There’s a subtlety in the simplicity, a depth in the apparent straightforwardness that Tvinna has mastered. In an era where music often tends to blend into a sea of similarity, this album carves out its own niche. It’s a rare find in the sense that it manages to strike the perfect balance with all that it brings.
Ok, getting into the personal taste of my music preferences, I’ve always had an interesting relationship with progressive music. While it’s not my go-to genre, I can’t deny the allure and complexity it brings to the table. I enjoy a bit of it. However, my typical listening habits tend to shy away from anything that starts with the word ‘post’ or ends with ‘core’ . It’s a little running joke – imagine how I react to a ‘post-core’ band. That said, it’s not that I don’t appreciate the craftsmanship in those styles. There’s a lot of talent and innovation in those realms that I genuinely enjoy. I love a number of ‘whatevercore’ bands.

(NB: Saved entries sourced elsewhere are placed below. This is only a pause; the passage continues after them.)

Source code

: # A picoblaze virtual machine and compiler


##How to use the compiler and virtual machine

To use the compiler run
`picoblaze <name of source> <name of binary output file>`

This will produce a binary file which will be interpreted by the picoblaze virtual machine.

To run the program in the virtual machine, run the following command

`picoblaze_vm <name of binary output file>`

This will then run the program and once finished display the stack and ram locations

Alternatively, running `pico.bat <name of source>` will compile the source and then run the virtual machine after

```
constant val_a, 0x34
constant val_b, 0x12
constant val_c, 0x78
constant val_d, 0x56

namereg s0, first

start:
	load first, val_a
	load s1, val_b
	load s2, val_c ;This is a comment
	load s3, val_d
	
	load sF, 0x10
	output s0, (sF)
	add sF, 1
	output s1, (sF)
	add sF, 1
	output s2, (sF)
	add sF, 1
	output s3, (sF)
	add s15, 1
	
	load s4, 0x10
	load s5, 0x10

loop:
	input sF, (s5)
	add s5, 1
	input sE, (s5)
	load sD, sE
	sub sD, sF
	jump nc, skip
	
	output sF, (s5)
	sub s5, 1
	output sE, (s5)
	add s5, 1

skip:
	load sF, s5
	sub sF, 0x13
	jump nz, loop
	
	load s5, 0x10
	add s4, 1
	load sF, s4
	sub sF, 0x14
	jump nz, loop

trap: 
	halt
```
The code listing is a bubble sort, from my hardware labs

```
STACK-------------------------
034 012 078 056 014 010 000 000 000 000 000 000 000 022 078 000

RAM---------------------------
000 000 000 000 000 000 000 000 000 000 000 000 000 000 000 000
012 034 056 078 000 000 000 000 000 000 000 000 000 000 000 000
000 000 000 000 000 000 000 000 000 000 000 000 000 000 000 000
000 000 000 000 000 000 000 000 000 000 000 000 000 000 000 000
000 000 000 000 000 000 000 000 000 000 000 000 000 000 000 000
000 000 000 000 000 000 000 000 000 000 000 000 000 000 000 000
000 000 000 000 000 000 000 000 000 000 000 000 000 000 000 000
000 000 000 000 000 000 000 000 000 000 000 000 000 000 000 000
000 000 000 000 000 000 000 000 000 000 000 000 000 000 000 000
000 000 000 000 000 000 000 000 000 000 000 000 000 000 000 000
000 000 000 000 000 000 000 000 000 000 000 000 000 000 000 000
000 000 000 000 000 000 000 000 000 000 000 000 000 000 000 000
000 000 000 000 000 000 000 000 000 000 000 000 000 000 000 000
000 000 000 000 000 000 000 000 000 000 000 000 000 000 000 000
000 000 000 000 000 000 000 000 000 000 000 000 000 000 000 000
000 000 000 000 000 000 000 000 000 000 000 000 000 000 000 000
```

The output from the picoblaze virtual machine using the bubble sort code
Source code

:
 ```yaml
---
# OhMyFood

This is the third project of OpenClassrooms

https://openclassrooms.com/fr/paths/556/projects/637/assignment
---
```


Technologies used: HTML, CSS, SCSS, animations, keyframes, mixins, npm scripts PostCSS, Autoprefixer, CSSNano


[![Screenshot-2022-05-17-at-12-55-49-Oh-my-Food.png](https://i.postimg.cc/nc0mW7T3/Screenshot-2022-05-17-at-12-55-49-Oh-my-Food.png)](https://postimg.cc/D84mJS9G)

But then, we get to the post part. Which I’ve always thought, why listen to post rock when atmospheric black metal exist, or there is some kind of Celtic ambience I could put on. This single album might have changed my mindset. And, here’s where Tvinna’s album takes an interesting turn for me. Their incorporation of post-rock elements was so well done, that it challenged my usual inclinations.

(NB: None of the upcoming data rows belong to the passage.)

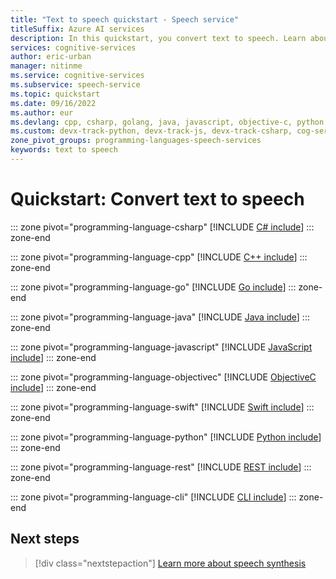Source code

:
 ```yaml
---
title: "Text to speech quickstart - Speech service"
titleSuffix: Azure AI services
description: In this quickstart, you convert text to speech. Learn about object construction and design patterns, supported audio output formats, and custom configuration options for speech synthesis.
services: cognitive-services
author: eric-urban
manager: nitinme
ms.service: cognitive-services
ms.subservice: speech-service
ms.topic: quickstart
ms.date: 09/16/2022
ms.author: eur
ms.devlang: cpp, csharp, golang, java, javascript, objective-c, python
ms.custom: devx-track-python, devx-track-js, devx-track-csharp, cog-serv-seo-aug-2020, mode-other, devx-track-extended-java, devx-track-go
zone_pivot_groups: programming-languages-speech-services
keywords: text to speech
---
```


# Quickstart: Convert text to speech

::: zone pivot="programming-language-csharp"
[!INCLUDE [C# include](includes/quickstarts/text-to-speech-basics/csharp.md)]
::: zone-end

::: zone pivot="programming-language-cpp"
[!INCLUDE [C++ include](includes/quickstarts/text-to-speech-basics/cpp.md)]
::: zone-end

::: zone pivot="programming-language-go"
[!INCLUDE [Go include](includes/quickstarts/text-to-speech-basics/go.md)]
::: zone-end

::: zone pivot="programming-language-java"
[!INCLUDE [Java include](includes/quickstarts/text-to-speech-basics/java.md)]
::: zone-end

::: zone pivot="programming-language-javascript"
[!INCLUDE [JavaScript include](includes/quickstarts/text-to-speech-basics/javascript.md)]
::: zone-end

::: zone pivot="programming-language-objectivec"
[!INCLUDE [ObjectiveC include](includes/quickstarts/text-to-speech-basics/objectivec.md)]
::: zone-end

::: zone pivot="programming-language-swift"
[!INCLUDE [Swift include](includes/quickstarts/text-to-speech-basics/swift.md)]
::: zone-end

::: zone pivot="programming-language-python"
[!INCLUDE [Python include](./includes/quickstarts/text-to-speech-basics/python.md)]
::: zone-end

::: zone pivot="programming-language-rest"
[!INCLUDE [REST include](includes/quickstarts/text-to-speech-basics/rest.md)]
::: zone-end

::: zone pivot="programming-language-cli"
[!INCLUDE [CLI include](includes/quickstarts/text-to-speech-basics/cli.md)]
::: zone-end

## Next steps

> [!div class="nextstepaction"]
> [Learn more about speech synthesis](how-to-speech-synthesis.md)
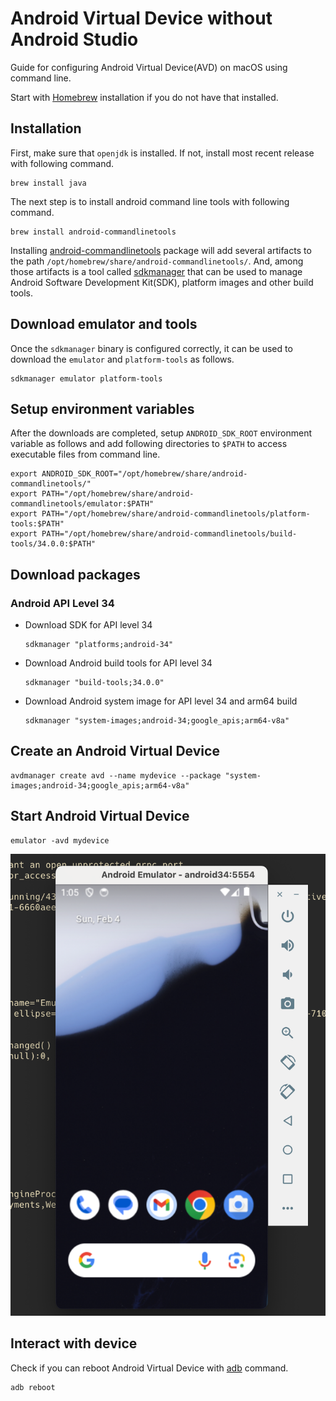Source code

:# Android Virtual Device without Android Studio

Guide for configuring Android Virtual Device(AVD) on macOS using command line.

Start with [Homebrew](https://brew.sh/) installation if you do not have that
installed.

## Installation

First, make sure that `openjdk` is installed. If not, install most recent
release with following command.

```
brew install java
```

The next step is to install android command line tools with following command.

```
brew install android-commandlinetools
```

Installing [android-commandlinetools](https://developer.android.com/tools) package
will add several artifacts to the path `/opt/homebrew/share/android-commandlinetools/`.
And, among those artifacts is a tool called [sdkmanager](https://developer.android.com/tools/sdkmanager) that
can be used to manage Android Software Development Kit(SDK), platform
images and other build tools.

## Download emulator and tools

Once the `sdkmanager` binary is configured correctly, it can be used to download
the `emulator` and `platform-tools` as follows.

```
sdkmanager emulator platform-tools
```

## Setup environment variables

After the downloads are completed, setup `ANDROID_SDK_ROOT` environment variable
as follows and add following directories to `$PATH` to access executable files
from command line.

```
export ANDROID_SDK_ROOT="/opt/homebrew/share/android-commandlinetools/"
export PATH="/opt/homebrew/share/android-commandlinetools/emulator:$PATH"
export PATH="/opt/homebrew/share/android-commandlinetools/platform-tools:$PATH"
export PATH="/opt/homebrew/share/android-commandlinetools/build-tools/34.0.0:$PATH"
```

## Download packages

### Android API Level 34
- Download SDK for API level 34
    ```
    sdkmanager "platforms;android-34"
    ```
- Download Android build tools for API level 34
    ```
    sdkmanager "build-tools;34.0.0"
    ```
- Download Android system image for API level 34 and arm64 build
    ```
    sdkmanager "system-images;android-34;google_apis;arm64-v8a"
    ```

## Create an Android Virtual Device

```
avdmanager create avd --name mydevice --package "system-images;android-34;google_apis;arm64-v8a"
```

## Start Android Virtual Device
```
emulator -avd mydevice
```

![Android 34 virual device](avd.png)

## Interact with device

Check if you can reboot Android Virtual Device with [adb](https://developer.android.com/tools/adb) command.

```
adb reboot
```
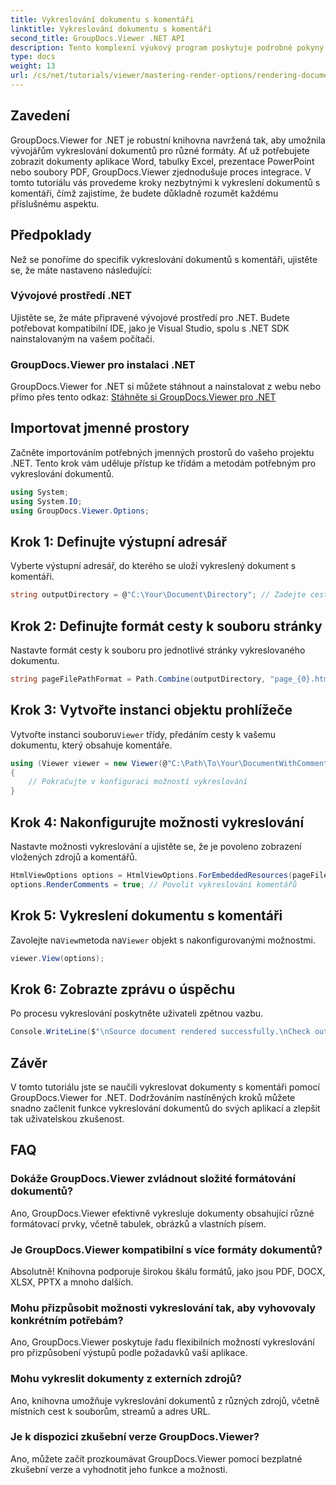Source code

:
 ```yaml
---
title: Vykreslování dokumentu s komentáři
linktitle: Vykreslování dokumentu s komentáři
second_title: GroupDocs.Viewer .NET API
description: Tento komplexní výukový program poskytuje podrobné pokyny k vykreslování dokumentů s komentáři v aplikacích .NET pomocí knihovny GroupDocs.Viewer.
type: docs
weight: 13
url: /cs/net/tutorials/viewer/mastering-render-options/rendering-document-comments/
---
```

## Zavedení

GroupDocs.Viewer for .NET je robustní knihovna navržená tak, aby umožnila vývojářům vykreslování dokumentů pro různé formáty. Ať už potřebujete zobrazit dokumenty aplikace Word, tabulky Excel, prezentace PowerPoint nebo soubory PDF, GroupDocs.Viewer zjednodušuje proces integrace. V tomto tutoriálu vás provedeme kroky nezbytnými k vykreslení dokumentů s komentáři, čímž zajistíme, že budete důkladně rozumět každému příslušnému aspektu.

## Předpoklady
Než se ponoříme do specifik vykreslování dokumentů s komentáři, ujistěte se, že máte nastaveno následující:

### Vývojové prostředí .NET
Ujistěte se, že máte připravené vývojové prostředí pro .NET. Budete potřebovat kompatibilní IDE, jako je Visual Studio, spolu s .NET SDK nainstalovaným na vašem počítači.

### GroupDocs.Viewer pro instalaci .NET
GroupDocs.Viewer for .NET si můžete stáhnout a nainstalovat z webu nebo přímo přes tento odkaz:
[Stáhněte si GroupDocs.Viewer pro .NET](https://releases.groupdocs.com/viewer/net/)

## Importovat jmenné prostory
Začněte importováním potřebných jmenných prostorů do vašeho projektu .NET. Tento krok vám uděluje přístup ke třídám a metodám potřebným pro vykreslování dokumentů.

```csharp
using System;
using System.IO;
using GroupDocs.Viewer.Options;
```

## Krok 1: Definujte výstupní adresář
Vyberte výstupní adresář, do kterého se uloží vykreslený dokument s komentáři.

```csharp
string outputDirectory = @"C:\Your\Document\Directory"; // Zadejte cestu k adresáři
```

## Krok 2: Definujte formát cesty k souboru stránky
Nastavte formát cesty k souboru pro jednotlivé stránky vykreslovaného dokumentu.

```csharp
string pageFilePathFormat = Path.Combine(outputDirectory, "page_{0}.html");
```

## Krok 3: Vytvořte instanci objektu prohlížeče
 Vytvořte instanci souboru`Viewer` třídy, předáním cesty k vašemu dokumentu, který obsahuje komentáře.

```csharp
using (Viewer viewer = new Viewer(@"C:\Path\To\Your\DocumentWithComments.docx"))
{
    // Pokračujte v konfiguraci možností vykreslování
}
```

## Krok 4: Nakonfigurujte možnosti vykreslování
Nastavte možnosti vykreslování a ujistěte se, že je povoleno zobrazení vložených zdrojů a komentářů.

```csharp
HtmlViewOptions options = HtmlViewOptions.ForEmbeddedResources(pageFilePathFormat);
options.RenderComments = true; // Povolit vykreslování komentářů
```

## Krok 5: Vykreslení dokumentu s komentáři
 Zavolejte na`View`metoda na`Viewer` objekt s nakonfigurovanými možnostmi.

```csharp
viewer.View(options);
```

## Krok 6: Zobrazte zprávu o úspěchu
Po procesu vykreslování poskytněte uživateli zpětnou vazbu.

```csharp
Console.WriteLine($"\nSource document rendered successfully.\nCheck output in {outputDirectory}.");
```

## Závěr
V tomto tutoriálu jste se naučili vykreslovat dokumenty s komentáři pomocí GroupDocs.Viewer for .NET. Dodržováním nastíněných kroků můžete snadno začlenit funkce vykreslování dokumentů do svých aplikací a zlepšit tak uživatelskou zkušenost.

## FAQ

### Dokáže GroupDocs.Viewer zvládnout složité formátování dokumentů?
Ano, GroupDocs.Viewer efektivně vykresluje dokumenty obsahující různé formátovací prvky, včetně tabulek, obrázků a vlastních písem.

### Je GroupDocs.Viewer kompatibilní s více formáty dokumentů?
Absolutně! Knihovna podporuje širokou škálu formátů, jako jsou PDF, DOCX, XLSX, PPTX a mnoho dalších.

### Mohu přizpůsobit možnosti vykreslování tak, aby vyhovovaly konkrétním potřebám?
Ano, GroupDocs.Viewer poskytuje řadu flexibilních možností vykreslování pro přizpůsobení výstupů podle požadavků vaší aplikace.

### Mohu vykreslit dokumenty z externích zdrojů?
Ano, knihovna umožňuje vykreslování dokumentů z různých zdrojů, včetně místních cest k souborům, streamů a adres URL.

### Je k dispozici zkušební verze GroupDocs.Viewer?
Ano, můžete začít prozkoumávat GroupDocs.Viewer pomocí bezplatné zkušební verze a vyhodnotit jeho funkce a možnosti.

It’s rare for a band to pull me into a style I don’t naturally gravitate towards, but this album did just that. The post-rock style components were crafted so effectively that they caught and held my attention in a way few others have managed. Maybe this will be the gateway for me, to give that style another look and listen.

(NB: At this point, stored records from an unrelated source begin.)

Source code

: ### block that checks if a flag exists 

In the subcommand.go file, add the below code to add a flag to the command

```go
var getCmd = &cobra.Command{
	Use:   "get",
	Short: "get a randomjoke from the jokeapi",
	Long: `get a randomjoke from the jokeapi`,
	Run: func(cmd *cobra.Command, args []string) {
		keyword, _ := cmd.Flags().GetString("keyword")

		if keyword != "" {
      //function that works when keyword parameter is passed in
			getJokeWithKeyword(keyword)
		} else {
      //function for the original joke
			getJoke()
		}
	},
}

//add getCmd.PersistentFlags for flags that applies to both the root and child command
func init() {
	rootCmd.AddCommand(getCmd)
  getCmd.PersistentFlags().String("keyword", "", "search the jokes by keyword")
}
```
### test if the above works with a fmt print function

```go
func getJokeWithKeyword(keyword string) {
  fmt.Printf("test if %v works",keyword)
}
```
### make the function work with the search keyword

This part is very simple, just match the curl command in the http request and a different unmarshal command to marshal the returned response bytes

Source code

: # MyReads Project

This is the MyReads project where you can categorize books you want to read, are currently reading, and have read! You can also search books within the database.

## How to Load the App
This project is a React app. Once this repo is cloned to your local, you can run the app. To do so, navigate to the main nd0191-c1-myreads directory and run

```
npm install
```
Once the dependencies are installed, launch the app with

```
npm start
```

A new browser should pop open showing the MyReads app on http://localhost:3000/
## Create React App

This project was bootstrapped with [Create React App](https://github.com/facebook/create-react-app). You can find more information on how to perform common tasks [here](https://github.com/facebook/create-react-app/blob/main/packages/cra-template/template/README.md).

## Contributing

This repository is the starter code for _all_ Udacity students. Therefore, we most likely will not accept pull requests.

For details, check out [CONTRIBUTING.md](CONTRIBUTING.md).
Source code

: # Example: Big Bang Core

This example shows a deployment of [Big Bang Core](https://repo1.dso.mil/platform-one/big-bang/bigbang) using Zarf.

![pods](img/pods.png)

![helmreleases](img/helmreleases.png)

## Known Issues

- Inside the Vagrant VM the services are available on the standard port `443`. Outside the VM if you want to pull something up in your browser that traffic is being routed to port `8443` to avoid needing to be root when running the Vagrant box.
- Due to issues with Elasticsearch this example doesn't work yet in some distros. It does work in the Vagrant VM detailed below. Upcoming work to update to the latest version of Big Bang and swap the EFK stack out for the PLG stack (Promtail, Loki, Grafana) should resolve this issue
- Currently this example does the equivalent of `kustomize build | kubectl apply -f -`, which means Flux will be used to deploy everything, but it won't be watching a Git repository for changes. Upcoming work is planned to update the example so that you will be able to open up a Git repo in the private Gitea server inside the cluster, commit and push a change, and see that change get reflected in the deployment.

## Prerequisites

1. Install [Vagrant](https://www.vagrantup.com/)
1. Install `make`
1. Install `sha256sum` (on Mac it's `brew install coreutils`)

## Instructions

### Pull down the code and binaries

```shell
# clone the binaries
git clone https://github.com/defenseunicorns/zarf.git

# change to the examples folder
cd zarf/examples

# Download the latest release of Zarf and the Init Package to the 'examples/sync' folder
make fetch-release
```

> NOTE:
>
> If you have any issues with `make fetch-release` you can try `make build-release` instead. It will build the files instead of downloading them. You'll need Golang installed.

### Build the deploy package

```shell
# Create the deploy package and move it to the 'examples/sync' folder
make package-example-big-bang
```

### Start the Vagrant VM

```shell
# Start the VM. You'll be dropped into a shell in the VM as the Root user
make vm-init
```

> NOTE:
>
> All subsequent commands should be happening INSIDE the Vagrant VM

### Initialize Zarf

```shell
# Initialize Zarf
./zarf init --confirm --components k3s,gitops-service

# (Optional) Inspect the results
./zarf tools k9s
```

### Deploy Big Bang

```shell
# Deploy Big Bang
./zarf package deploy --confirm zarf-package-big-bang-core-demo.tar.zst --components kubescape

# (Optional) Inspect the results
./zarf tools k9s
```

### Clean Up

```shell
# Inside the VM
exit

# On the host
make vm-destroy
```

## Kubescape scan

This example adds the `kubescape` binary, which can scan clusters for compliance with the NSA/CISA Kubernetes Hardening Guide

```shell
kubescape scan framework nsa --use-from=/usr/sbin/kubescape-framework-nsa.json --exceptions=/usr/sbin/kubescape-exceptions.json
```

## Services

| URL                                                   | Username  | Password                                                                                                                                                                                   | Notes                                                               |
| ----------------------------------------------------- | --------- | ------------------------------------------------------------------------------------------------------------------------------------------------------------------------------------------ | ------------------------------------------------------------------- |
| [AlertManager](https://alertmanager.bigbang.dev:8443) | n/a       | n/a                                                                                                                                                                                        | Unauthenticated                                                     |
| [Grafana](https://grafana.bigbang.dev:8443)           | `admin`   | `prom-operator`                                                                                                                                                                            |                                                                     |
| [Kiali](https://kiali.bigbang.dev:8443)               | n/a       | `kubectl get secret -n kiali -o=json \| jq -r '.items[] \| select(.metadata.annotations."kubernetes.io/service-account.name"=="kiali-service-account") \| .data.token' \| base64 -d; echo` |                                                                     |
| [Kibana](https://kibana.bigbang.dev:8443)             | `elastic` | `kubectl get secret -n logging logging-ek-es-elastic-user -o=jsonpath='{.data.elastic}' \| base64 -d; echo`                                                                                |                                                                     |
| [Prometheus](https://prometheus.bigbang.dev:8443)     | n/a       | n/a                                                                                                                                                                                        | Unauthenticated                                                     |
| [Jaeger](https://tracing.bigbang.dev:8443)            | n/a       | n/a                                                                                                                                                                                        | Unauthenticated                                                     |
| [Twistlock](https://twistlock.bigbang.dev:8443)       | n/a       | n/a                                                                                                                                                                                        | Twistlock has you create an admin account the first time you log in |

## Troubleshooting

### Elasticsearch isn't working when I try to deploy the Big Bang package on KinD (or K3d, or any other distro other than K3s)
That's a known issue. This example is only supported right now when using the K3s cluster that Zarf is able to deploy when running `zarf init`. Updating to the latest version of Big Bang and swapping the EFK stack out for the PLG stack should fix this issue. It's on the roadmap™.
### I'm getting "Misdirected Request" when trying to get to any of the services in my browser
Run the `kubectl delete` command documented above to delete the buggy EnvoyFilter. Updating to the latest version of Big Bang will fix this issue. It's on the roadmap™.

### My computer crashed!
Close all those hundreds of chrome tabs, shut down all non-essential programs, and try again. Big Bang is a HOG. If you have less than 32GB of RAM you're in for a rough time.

And we have some doom elements! It’s this blend of post-rock and doom, folk, coupled with their unique approach, that made this album stand out for me. I have to give it up for Tvinna’s ability to not only create great music within their chosen styles but also to reach listeners like myself, who might not typically engage with the more post side of things. And for me it’s a bridge across musical preferences, inviting people like myself over to the artistry within these styles.
I’ve had this album for a while now, I’ve been able to immerse myself in its depths repeatedly over an extended period. In today’s fast-paced world, where new content constantly bombards us, it’s a rare gem that retains its freshness and appeal through multiple listens. This album does exactly that. Each time I’ve returned to it, I’ve been greeted with the same sense excitement as the first listen. It’s one of those exceptional albums that doesn’t just blend into the background of the ever-growing music library in my mind.
Yes, I know people often declare an album as ‘unique experience’ or as an ‘ journey.’ These terms have been overused to the point of losing their impact. However, in the case of this album, such descriptions feel not only appropriate but necessary. It transcends the typical boundaries of genre and expectation, offering a listening experience that is genuinely distinct.
From the intricate layering of sounds to the thoughtful progression of themes, every element of this album is crafted with precision and care. It hits all the right notes, fulfilling not just my criteria for what makes music great but also adding something extra, something indefinable that elevates it to another level.
I believe this album is not just for a select few, as it has the potential to resonate with a broad audience. Its universal appeal lies in its ability to connect deeply, regardless of their usual genre preferences. I’m confident will grab a wide range of fans of dark folk music and lovers of metal. I can’t wait for it to be released to the wider public, who I’m sure will embrace it just as enthusiastically as I have.